Of course, user opinion should be critically important, but in my experience it’s often used as a veto that doesn’t have to be explained just because someone doesn’t like an idea. I’ve done this, myself.”—Brasten Sager
I’m really excited to get the interact with other people who are facing the same types of obstacles that we are. Being a successful developer requires a lot of discipline and it’s our goal to enhance our communication skills… so that we can reach shared meaning with our colleagues, clients, and users.
If developer to client, developer to developer, or developer to user interaction is important to you… come talk with us in the Dialogue-Driven Development project.
A few weeks ago, I was explaining some of the concepts behind Dialogue-Driven Development to Michael Buffington and when I said that we were working to create patterns of Dialogue... his immediate thoughts were on code. I don’t remember the exactly how he worded it.. but he basically thought we were working on a parsing tool for grabbing requirements out of emails, messages, etc. I quickly explained that d3 had nothing to do with actual code and was merely a practice that we as developers and consultants are using to think about our interaction with clients, users, and amongst ourselves.
Just last night, I was chatting with a friend of mine about d3… (names changed to protect the guilty)
context: Harry works in a development team1 of about ten people and Paul is one of his “team”mates.

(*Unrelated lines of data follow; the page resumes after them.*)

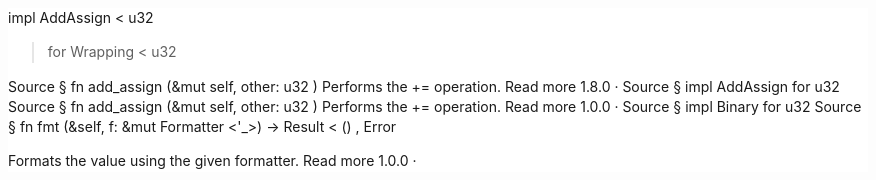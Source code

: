 impl
AddAssign
<
u32
> for
Wrapping
<
u32
>
Source
§
fn
add_assign
(&mut self, other:
u32
)
Performs the
+=
operation.
Read more
1.8.0
·
Source
§
impl
AddAssign
for
u32
Source
§
fn
add_assign
(&mut self, other:
u32
)
Performs the
+=
operation.
Read more
1.0.0
·
Source
§
impl
Binary
for
u32
Source
§
fn
fmt
(&self, f: &mut
Formatter
<'_>) ->
Result
<
()
,
Error
>
Formats the value using the given formatter.
Read more
1.0.0
·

Harry: i guess it prevents discussion domination me: yeah, that happens as it is sometimes Harry: and ensures equal contribution Harry: paul does that and he's not very polite about it either and will often raise his voice and speak over you which is crazy kindergarten stuff me: hah Harry: need a talking stick!
This happens all too often amongst ourselves. While we’re striving to improve our client interaction… we often overlook our own internal struggles to achieve healthy collaboration. It takes discipline by every individual in a collaborative environment to really think together.
So, how does d3 address this? Well, it’s our goal that through mindful dialogue, we can cultivate healthier collaboration in all of our professional (and personal) relationships.
I would also like to point out a few common misconceptions about d3.
- d3 is not a methodology… nor a replacement for Scrum or XP. d3 is a thoughtful practice that focuses on the collaboration between a group of individuals, whether they be clients, developers, managers, or users.
- d3 is not a Silver Bullet, but it can be used as effective ammunition.
- d3 is not something you learn in a weekend, but you might be able to find a good book on Dialogue and have a new perspective on how you communicate with others.
Dialogue-Driven Development is about being in the conversation as it is happening… and really listening.
The next time that you’re getting ready to interact with your teammates, ask yourself:
- Am I contributing something meaningful?
- Am I listening to others well?
- Is everybody contributing an equal share of information?
If you’re quiet, try to speak up more. If you talk too much, be mindful of how much you may dominate a conversation. If you’re not participating at all.. why are you there?
1 You’ll be happy to know that Harry also gave his two-weeks notice yesterday.